The Republican minority won the California budget battle.
California is a Democratic controlled state; in the Senate there are 25 Democrats and 15 Republicans, in the Assembly there are 52 Democrats and 28 Republicans, the Governor and most state offices are Democrats.
In spite of these majorities, the Republicans won the budget battle of 2011. They got a cut in the sales tax by 1 %, and a cut in the vehicle license fee. The result will be further cuts in the Univ. of California, further cuts in the California State University system, and further cuts ( called deferrals) in the K-12 schools.
California is presently 47th. out of the 50 states in per pupil expenditures, we are among the very poor in funding our schools. In prior years, as described by the California Budget project, “Lawmakers cut the overall annual funding level for K-12 public schools by $6.3 billion, from $50.3 billion in 2007-08 to $44.1 billion in 2009-10.3 Lawmakers cut schools’ general purpose dollars as well as funds earmarked for specific school programs, often referred to as categoricals.”

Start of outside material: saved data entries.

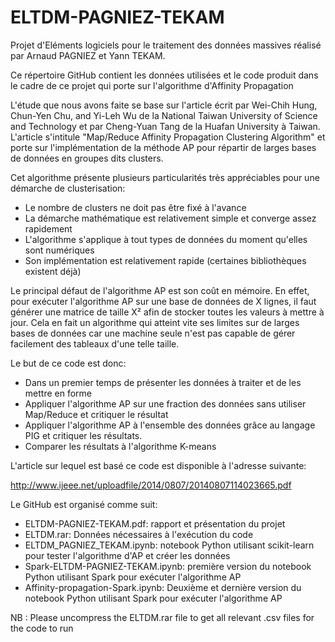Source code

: # ELTDM-PAGNIEZ-TEKAM
Projet d'Eléments logiciels pour le traitement des données massives réalisé par Arnaud PAGNIEZ et Yann TEKAM.

Ce répertoire GitHub contient les données utilisées et le code produit dans le cadre de ce projet qui porte sur l'algorithme d'Affinity Propagation

L'étude que nous avons faite se base sur l'article écrit par Wei-Chih Hung, Chun-Yen Chu, and Yi-Leh Wu de la National Taiwan University of Science and Technology et par Cheng-Yuan Tang de la Huafan University à Taiwan. L'article s'intitule "Map/Reduce Affinity Propagation Clustering Algorithm" et porte sur l'implémentation de la méthode AP pour répartir de larges bases de données en groupes dits clusters. 

Cet algorithme présente plusieurs particularités très appréciables pour une démarche de clusterisation: 

- Le nombre de clusters ne doit pas être fixé à l'avance 
- La démarche mathématique est relativement simple et converge assez rapidement
- L'algorithme s'applique à tout types de données du moment qu'elles sont numériques
- Son implémentation est relativement rapide (certaines bibliothèques existent déjà)

Le principal défaut de l'algorithme AP est son coût en mémoire. En effet, pour exécuter l'algorithme AP sur une base de données de X lignes, il faut générer une matrice de taille X² afin de stocker toutes les valeurs à mettre à jour. Cela en fait un algorithme qui atteint vite ses limites sur de larges bases de données car une machine seule n'est pas capable de gérer facilement des tableaux d'une telle taille. 

Le but de ce code est donc: 

- Dans un premier temps de présenter les données à traiter et de les mettre en forme
- Appliquer l'algorithme AP sur une fraction des données sans utiliser Map/Reduce et critiquer le résultat
- Appliquer l'algorithme AP à l'ensemble des données grâce au langage PIG et critiquer les résultats.
- Comparer les résultats à l'algorithme K-means

L'article sur lequel est basé ce code est disponible à l'adresse suivante:

http://www.ijeee.net/uploadfile/2014/0807/20140807114023665.pdf

Le GitHub est organisé comme suit:

- ELTDM-PAGNIEZ-TEKAM.pdf: rapport et présentation du projet
- ELTDM.rar: Données nécessaires à l'exécution du code
- ELTDM_PAGNIEZ_TEKAM.ipynb: notebook Python utilisant scikit-learn pour tester l'algorithme d'AP et créer les données
- Spark-ELTDM-PAGNIEZ-TEKAM.ipynb: première version du notebook Python utilisant Spark pour exécuter l'algorithme AP
- Affinity-propagation-Spark.ipynb: Deuxième et dernière version du notebook Python utilisant Spark pour exécuter l'algorithme AP

NB : Please uncompress the ELTDM.rar file to get all relevant .csv files for the code to run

What remains? The proposed budget uses overly generous estimates of future tax incomes. If the projects fall short, there will be mandated further cuts to the universities and to k-12 education.

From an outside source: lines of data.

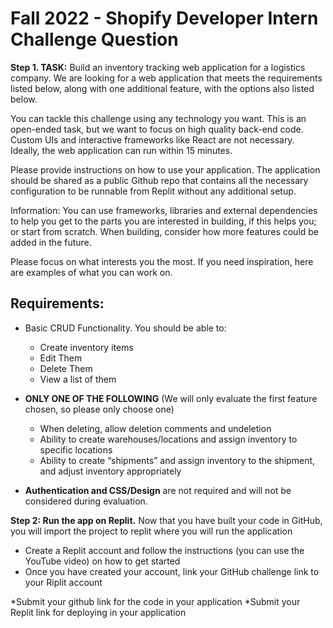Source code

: # Fall 2022 - Shopify Developer Intern Challenge Question

**Step 1. TASK:** Build an inventory tracking web application for a logistics company. We are looking for a web application that meets the requirements listed below, along with one additional feature, with the options also listed below. 

You can tackle this challenge using any technology you want. This is an open-ended task, but we want to focus on high quality back-end code. Custom UIs and interactive frameworks like React are not necessary. Ideally, the web application can run within 15 minutes.

Please provide instructions on how to use your application. The application should be shared as a public Github repo that contains all the necessary configuration to be runnable from Replit without any additional setup.

Information: You can use frameworks, libraries and external dependencies to help you get to the parts you are interested in building, if this helps you; or start from scratch. When building, consider how more features could be added in the future. 

Please focus on what interests you the most. If you need inspiration, here are examples of what you can work on.

## Requirements:
- Basic CRUD Functionality. You should be able to:
    - Create inventory items
    - Edit Them
    - Delete Them
    - View a list of them

- **ONLY ONE OF THE FOLLOWING** (We will only evaluate the first feature chosen, so please only choose one)
    - When deleting, allow deletion comments and undeletion
    - Ability to create warehouses/locations and assign inventory to specific locations
    - Ability to create “shipments” and assign inventory to the shipment, and adjust inventory appropriately

- **Authentication and CSS/Design** are not required and will not be considered during evaluation.

**Step 2: Run the app on Replit.** Now that you have built your code in GitHub, you will import the project to replit where you will run the application
 
- Create a Replit account and follow the instructions (you can use the YouTube video) on how to get started
- Once you have created your account, link your GitHub challenge link to your Riplit account

*Submit your github link for the code in your application
*Submit your Replit link for deploying in your application
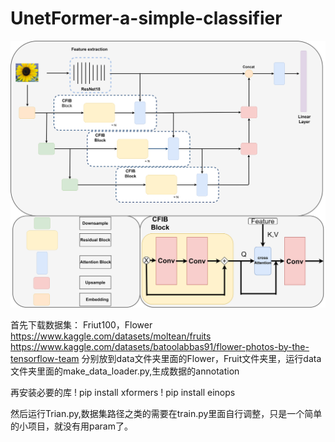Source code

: # UnetFormer-a-simple-classifier


![UnetFormer](https://github.com/Lioely/UnetFormer-a-simple-classifier/blob/main/unetformer.png)


首先下载数据集：
Friut100，Flower
https://www.kaggle.com/datasets/moltean/fruits
https://www.kaggle.com/datasets/batoolabbas91/flower-photos-by-the-tensorflow-team
分别放到data文件夹里面的Flower，Fruit文件夹里，运行data文件夹里面的make_data_loader.py,生成数据的annotation

再安装必要的库
! pip install xformers
! pip install einops


然后运行Trian.py,数据集路径之类的需要在train.py里面自行调整，只是一个简单的小项目，就没有用param了。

By imposing this mostly cuts budgets, the economic crisis flows down to produce cuts in police, fire protection and local budgets.

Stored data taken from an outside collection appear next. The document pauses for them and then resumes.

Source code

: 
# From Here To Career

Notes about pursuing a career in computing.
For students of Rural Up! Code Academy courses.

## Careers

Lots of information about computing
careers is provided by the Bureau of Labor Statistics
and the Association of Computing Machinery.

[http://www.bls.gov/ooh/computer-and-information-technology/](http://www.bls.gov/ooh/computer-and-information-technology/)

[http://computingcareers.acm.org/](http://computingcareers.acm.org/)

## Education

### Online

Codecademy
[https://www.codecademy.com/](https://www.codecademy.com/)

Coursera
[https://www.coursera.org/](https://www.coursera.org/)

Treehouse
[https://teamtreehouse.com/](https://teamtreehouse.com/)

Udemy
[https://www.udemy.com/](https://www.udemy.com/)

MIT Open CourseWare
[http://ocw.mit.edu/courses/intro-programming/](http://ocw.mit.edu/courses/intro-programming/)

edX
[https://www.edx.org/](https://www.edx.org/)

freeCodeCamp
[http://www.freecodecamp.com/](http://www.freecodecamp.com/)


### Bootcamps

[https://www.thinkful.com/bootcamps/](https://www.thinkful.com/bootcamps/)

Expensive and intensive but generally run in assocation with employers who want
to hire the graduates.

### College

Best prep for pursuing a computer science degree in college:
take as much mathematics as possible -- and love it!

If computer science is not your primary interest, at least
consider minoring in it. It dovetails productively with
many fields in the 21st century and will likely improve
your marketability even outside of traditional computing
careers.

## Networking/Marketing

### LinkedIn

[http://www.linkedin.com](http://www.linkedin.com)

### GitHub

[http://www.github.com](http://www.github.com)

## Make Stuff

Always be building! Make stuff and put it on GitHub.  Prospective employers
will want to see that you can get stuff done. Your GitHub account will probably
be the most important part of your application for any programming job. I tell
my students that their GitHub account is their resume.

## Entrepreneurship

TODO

The Democratic leadership will not admit the truth. They lost. Jerry Brown claimed he could negotiate with reasonable Republicans. He failed.
The school budget crisis was not caused by the Democrats.
Finance capital collapse and theft in housing and on Wall Street produced this crisis, not police officers, firemen, nurses, librarians and teachers. The recession took sales taxes and property taxes which normally fund safety and public services. Now Wall Street has recovered, but the states and the cities and counties are left with the destruction. The radical, anti tax groups who control the Republican Party stop us from passing a budget and starting toward recovery. The Republican budget plan is to cut taxes and thus force cuts in schools, police, fire, and public safety. They have won.
What do you want? I want a city without gangs, with police and firemen on the streets, with a probation department to divert young people from prison, with parks and libraries open. This could be achieved by passing a reasonable state budget, and a local increase in sales taxes. We need to pay taxes for the services we need.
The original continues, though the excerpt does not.